As explained by nuclear power critic Linda Gunter in a recent article on the recent Paris climate talks, nuclear fusion, as found in the ITER (International Thermonuclear Experimental Reactor) project, would dangerously concentrate control of the world’s energy supplies in the hands of a cherished few. The idea of a single fusion power station, or a few, providing energy to whole countries or continents is a political and sociocultural nightmare that would further divide and impoverish the world. It would completely neglect poor countries, isolated communities, and moreover the majority of the world’s population.
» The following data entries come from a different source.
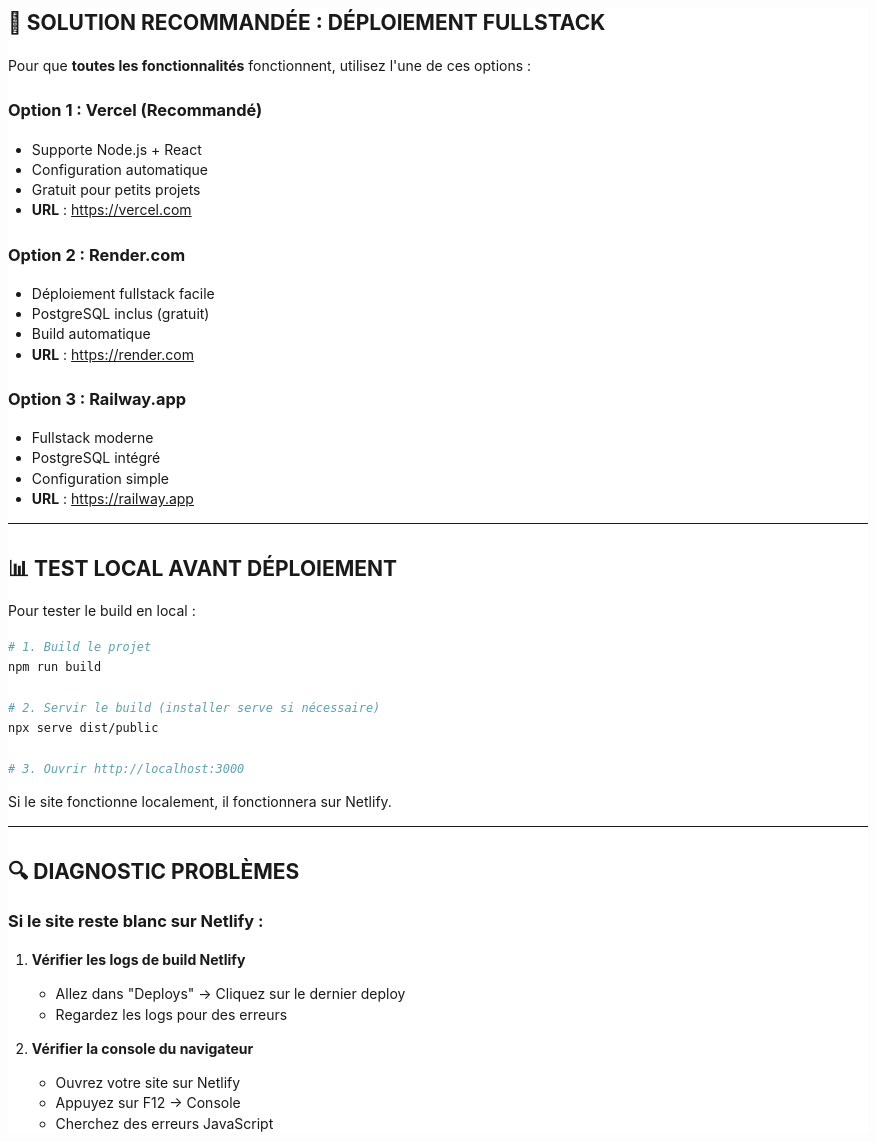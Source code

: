 
## 🎯 SOLUTION RECOMMANDÉE : DÉPLOIEMENT FULLSTACK

Pour que **toutes les fonctionnalités** fonctionnent, utilisez l'une de ces options :

### Option 1 : Vercel (Recommandé)
- Supporte Node.js + React
- Configuration automatique
- Gratuit pour petits projets
- **URL** : https://vercel.com

### Option 2 : Render.com
- Déploiement fullstack facile
- PostgreSQL inclus (gratuit)
- Build automatique
- **URL** : https://render.com

### Option 3 : Railway.app
- Fullstack moderne
- PostgreSQL intégré
- Configuration simple
- **URL** : https://railway.app

---

## 📊 TEST LOCAL AVANT DÉPLOIEMENT

Pour tester le build en local :

```bash
# 1. Build le projet
npm run build

# 2. Servir le build (installer serve si nécessaire)
npx serve dist/public

# 3. Ouvrir http://localhost:3000
```

Si le site fonctionne localement, il fonctionnera sur Netlify.

---

## 🔍 DIAGNOSTIC PROBLÈMES

### Si le site reste blanc sur Netlify :

1. **Vérifier les logs de build Netlify**
   - Allez dans "Deploys" → Cliquez sur le dernier deploy
   - Regardez les logs pour des erreurs

2. **Vérifier la console du navigateur**
   - Ouvrez votre site sur Netlify
   - Appuyez sur F12 → Console
   - Cherchez des erreurs JavaScript
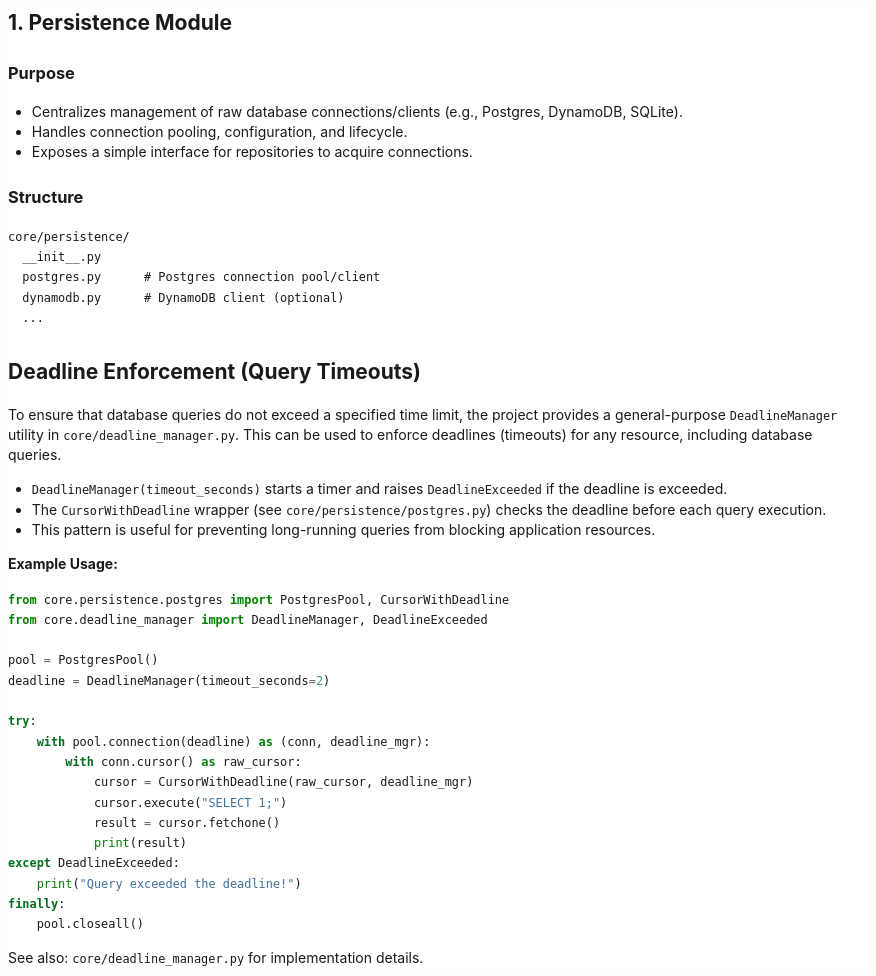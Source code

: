 ## 1. Persistence Module

### Purpose
- Centralizes management of raw database connections/clients (e.g., Postgres, DynamoDB, SQLite).
- Handles connection pooling, configuration, and lifecycle.
- Exposes a simple interface for repositories to acquire connections.

### Structure
```
core/persistence/
  __init__.py
  postgres.py      # Postgres connection pool/client
  dynamodb.py      # DynamoDB client (optional)
  ...
```

## Deadline Enforcement (Query Timeouts)

To ensure that database queries do not exceed a specified time limit, the project provides a general-purpose `DeadlineManager` utility in `core/deadline_manager.py`. This can be used to enforce deadlines (timeouts) for any resource, including database queries.

- `DeadlineManager(timeout_seconds)` starts a timer and raises `DeadlineExceeded` if the deadline is exceeded.
- The `CursorWithDeadline` wrapper (see `core/persistence/postgres.py`) checks the deadline before each query execution.
- This pattern is useful for preventing long-running queries from blocking application resources.

**Example Usage:**
```python
from core.persistence.postgres import PostgresPool, CursorWithDeadline
from core.deadline_manager import DeadlineManager, DeadlineExceeded

pool = PostgresPool()
deadline = DeadlineManager(timeout_seconds=2)

try:
    with pool.connection(deadline) as (conn, deadline_mgr):
        with conn.cursor() as raw_cursor:
            cursor = CursorWithDeadline(raw_cursor, deadline_mgr)
            cursor.execute("SELECT 1;")
            result = cursor.fetchone()
            print(result)
except DeadlineExceeded:
    print("Query exceeded the deadline!")
finally:
    pool.closeall()
```

See also: `core/deadline_manager.py` for implementation details.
I believe Gunter does a great thing in mentioning this problem in her article. When we theorise on alternative energy, it should be incumbent on economists, scientists and futurists alike to think not only of finding inexhaustible energy sources but ensuring they can be evenly distributed. The right alternative power sources must work even in the most primitive conditions, if we are to observe the importance of equality and equal development. This is where I think something like “synthetic life” as advanced by J. Craig Venter has more promise and is more politically progressive.

When synthetic biology’s creations have been correctly unbound from the chains of laboratories and expensive product catalogs, they will transmute simple renewable feedstocks into instantly usable fuels everywhere. Synthetic biology is no less than Utopian in its possibilities – a fact its creators do not deny. I realise plenty of people have and will continue to scorn this idea, including people like Gunter – who are likely to hold to only a primitivist philosophy. And synthetic biology could be like the work of Prometheus. It could literally bring warmth and development to every place in the world. It could also literally set the world on fire, if handled incorrectly, so the question of how to handle it and at the same time ensure fairness and equal development in the use of synthetic creatures as fuel sources needs to be addressed more deeply.

However, Gunter did write, “our survival will depend upon moving away from large centralized sources of energy, like coal, oil, gas or uranium, towards much smaller, decentralized sources”. I agree, but I think those sources will be as small as living cells, new life engineered solely for human purposes.